Student Profile: Megan
My topic is Vagrancy in the Midlands between 1832 and 1896.
Where did you study your undergraduate/masters?
I studied a BA in Modern and Contemporary History at Bangor University and an MA in History at Bangor University.
What have you chosen Leicester for your PhD?
I chose Leicester because it has a great concentration of scholars researching areas related to my topic and because my Supervisor, Professor Steve King has written a lot around the Poor Laws, which my topic encapsulates so I knew I'd have support.
Why have you chosen the Midlands Graduate School?

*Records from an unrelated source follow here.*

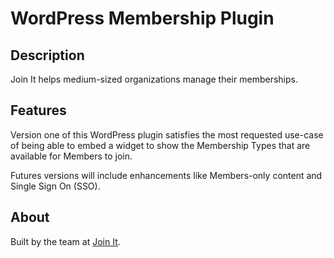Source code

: # WordPress Membership Plugin

## Description
Join It helps medium-sized organizations manage their memberships. 


## Features
Version one of this WordPress plugin satisfies the most requested use-case of being able to embed a widget to show the Membership Types that are available for Members to join. 

Futures versions will include enhancements like Members-only content and Single Sign On (SSO).


## About
Built by the team at [Join It](https://www.joinit.org/).


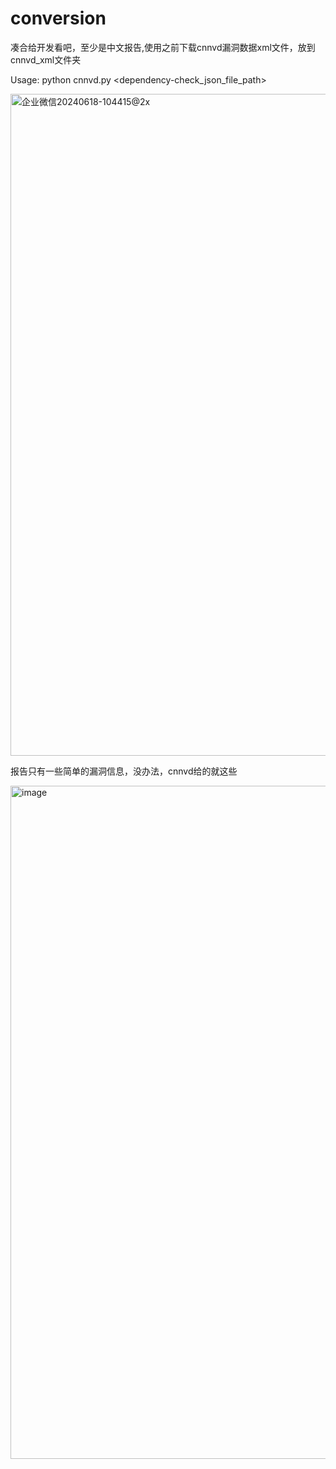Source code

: # conversion

凑合给开发看吧，至少是中文报告,使用之前下载cnnvd漏洞数据xml文件，放到cnnvd_xml文件夹

Usage: python cnnvd.py <dependency-check_json_file_path>

<img width="1059" alt="企业微信20240618-104415@2x" src="https://github.com/purple-WL/conversion/assets/63894044/81b78b1a-0dd8-455f-a0e7-4470afdf396e">

报告只有一些简单的漏洞信息，没办法，cnnvd给的就这些

<img width="1077" alt="image" src="https://github.com/purple-WL/conversion/assets/63894044/e2248f37-fa6e-4159-99f3-bc73fcbfbcc9">
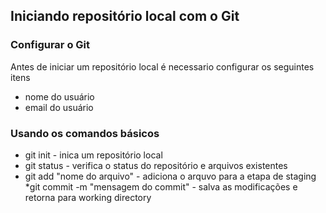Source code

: ## Iniciando repositório local com o Git

### Configurar o Git

Antes de iniciar um repositório local é necessario configurar os seguintes itens

* nome do usuário
* email do usuário

### Usando os comandos básicos
* git init - inica um repositório local
* git status - verifica o status do repositório e arquivos existentes
* git add "nome do arquivo" -  adiciona o arquvo para a etapa de staging
*git commit -m "mensagem do commit" - salva as modificações e retorna para working directory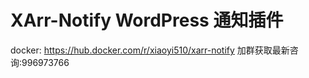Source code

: # XArr-Notify WordPress 通知插件
docker: https://hub.docker.com/r/xiaoyi510/xarr-notify
加群获取最新咨询:996973766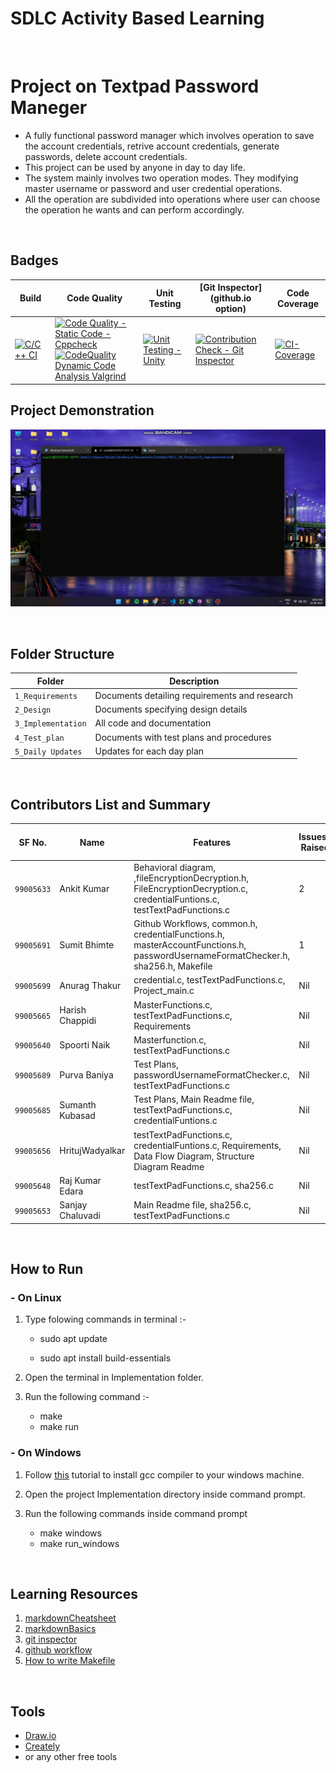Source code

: # SDLC Activity Based Learning
<br>

# Project on Textpad Password Maneger

* A fully functional password manager which involves operation to save the account credentials, retrive account credentials, generate passwords, delete account credentials.
* This project can be used by anyone in day to day life.
* The system mainly involves two operation modes. They modifying master username or password and user credential operations. 
* All the operation are subdivided into operations where user can choose the operation he wants and can perform accordingly.

<br>

## Badges


Build | Code Quality | Unit Testing | [Git Inspector](github.io option) | Code Coverage
------|----------|-------|--------------|--------|
[![C/C++ CI](https://github.com/AnkitDhiman2/SDLC_28_Project/actions/workflows/c-cpp.yml/badge.svg)](https://github.com/AnkitDhiman2/SDLC_28_Project/actions/workflows/c-cpp.yml) | [![Code Quality - Static Code - Cppcheck](https://github.com/AnkitDhiman2/SDLC_28_Project/actions/workflows/cppcheck.yml/badge.svg)](https://github.com/AnkitDhiman2/SDLC_28_Project/actions/workflows/cppcheck.yml) <br>  [![CodeQuality Dynamic Code Analysis Valgrind](https://github.com/AnkitDhiman2/SDLC_28_Project/actions/workflows/CodeQuality_Dynamic.yml/badge.svg)](https://github.com/AnkitDhiman2/SDLC_28_Project/actions/workflows/CodeQuality_Dynamic.yml) | [![Unit Testing - Unity](https://github.com/AnkitDhiman2/SDLC_28_Project/actions/workflows/unity.yml/badge.svg)](https://github.com/AnkitDhiman2/SDLC_28_Project/actions/workflows/unity.yml) | [![Contribution Check - Git Inspector](https://github.com/AnkitDhiman2/SDLC_28_Project/actions/workflows/gitinspector.yml/badge.svg)](https://github.com/AnkitDhiman2/SDLC_28_Project/actions/workflows/gitinspector.yml) | [![CI-Coverage](https://github.com/AnkitDhiman2/SDLC_28_Project/actions/workflows/gcov.yml/badge.svg)](https://github.com/AnkitDhiman2/SDLC_28_Project/actions/workflows/gcov.yml)


## Project Demonstration

![Project Demo](2_Design/Video/ProjectDemo.gif)

<br>

## Folder Structure

| Folder             | Description                                   |
| ------------------ | --------------------------------------------- |
| `1_Requirements`   | Documents detailing requirements and research |
| `2_Design`         | Documents specifying design details           |
| `3_Implementation` | All code and documentation                    |
| `4_Test_plan`      | Documents with test plans and procedures      |
| `5_Daily Updates`  | Updates for each day plan                     |

<br>

## Contributors List and Summary

| SF No.   | Name        | Features                 | Issuess Raised | Issues Resolved | No Test Cases | Test Case Pass |
| -------- | ----------- | ------------------------ | -------------- | --------------- | ------------- | -------------- |
| `99005633` | Ankit Kumar | Behavioral diagram, ,fileEncryptionDecryption.h, FileEncryptionDecryption.c, credentialFuntions.c, testTextPadFunctions.c | 2            | 1             | 20            | 20             |
| `99005691` | Sumit Bhimte | Github Workflows, common.h, credentialFunctions.h, masterAccountFunctions.h, passwordUsernameFormatChecker.h, sha256.h, Makefile| 1            | 1             | 20            | 20             |
| `99005699` | Anurag Thakur | credential.c, testTextPadFunctions.c, Project_main.c | Nil            | 1             | 20            | 20             |
| `99005665` | Harish Chappidi | MasterFunctions.c, testTextPadFunctions.c, Requirements | Nil            | Nil             | 20            | 20             |
| `99005640` | Spoorti Naik | Masterfunction.c, testTextPadFunctions.c | Nil            | Nil             | 20            | 20             |
| `99005689` | Purva Baniya | Test Plans, passwordUsernameFormatChecker.c, testTextPadFunctions.c | Nil            | Nil             | 20            | 20             |
| `99005685` | Sumanth Kubasad | Test Plans, Main Readme file, testTextPadFunctions.c, credentialFuntions.c | Nil            | Nil             | 20            | 20             |
| `99005656` | HritujWadyalkar | testTextPadFunctions.c, credentialFuntions.c, Requirements, Data Flow Diagram, Structure Diagram Readme | Nil            | 1             | 20            | 20             |
| `99005648` | Raj Kumar Edara | testTextPadFunctions.c, sha256.c | Nil            | Nil             | 20            | 20             |
| `99005653` | Sanjay Chaluvadi | Main Readme file, sha256.c, testTextPadFunctions.c | Nil            | Nil             | 20            | 20             |

<br>


## How to Run

### - On Linux

1. Type folowing commands in terminal :-

   - sudo apt update

   - sudo apt install build-essentials

2. Open the terminal in Implementation folder.
3. Run the following command :-

   - make
   - make run

### - On Windows

1. Follow [this](https://code.visualstudio.com/docs/languages/cpp) tutorial to install gcc compiler to your windows machine.

2. Open the project Implementation directory inside command prompt.
3. Run the following commands inside command prompt
   - make windows
   - make run_windows

<br>

## Learning Resources

1. [markdownCheatsheet](https://github.com/adam-p/markdown-here/wiki/Markdown-Cheatsheet)
2. [markdownBasics](https://guides.github.com/features/mastering-markdown/)
3. [git inspector](https://github.com/ejwa/gitinspector.git)
4. [github workflow](https://docs.github.com/en/actions/learn-github-action)
5. [How to write Makefile](https://github.com/riuandg5/learn-makefile)

<br>

## Tools

- [Draw.io](https://app.diagrams.net/)
- [Creately](https://app.creately.com/diagram/create)
- or any other free tools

I chose the Midlands Graduate School because the links between universities are fantastic and my collaborative studentship means I interact with Leicester, Nottingham and the National Archives under one topic and it has a great reputation for interdisciplinary studies, which I am interested in.
When did you decide you wanted to do a PhD?
I decided I wanted to do a PhD at the beginning of my MA in History. I knew I wanted to work in a university setting and that lecturing was a career goal of mine, so I began researching PhD's and projects.
Why did you decide to do a PhD?
I spoke to a few researchers across different universities about potential topics, all based around poverty in the 19th century and I was introduced by Professor Julie-Marie Strange at the University of Manchester, to Dr Elizabeth Hurren at Leicester who set up a meeting with myself and Professor King. In this meeting we talked about topics and funding and a week later, Steve sent me the details of the ESRC advert.
How did you go about looking for a PhD place?
I found out about the MGS/Leicester through Steve King and Elizabeth Hurren.
What do you think will be most enjoyable about your PhD?
I am most looking forward to researching in the archives and making connections across universities, departments and institutions as I do really enjoy engaging with new people and learning about different research projects.
What do you think will be the most challenging about your PhD?
Most challenging for me will be writing up and forming a solid thesis as I struggle with structure and simplifying my ideas on the page. But, I already feel after the MSc training year that I have improved lots in this area so I look forward to working on this more over the next few years.
Do you have any plans for after your PhD?
I am open to many things after my PhD. I would definitely like to stay on as a postgraduate researcher, but after that I am interested in social research for policy in the government or perhaps working alongside a publishing company, so very different things at the moment.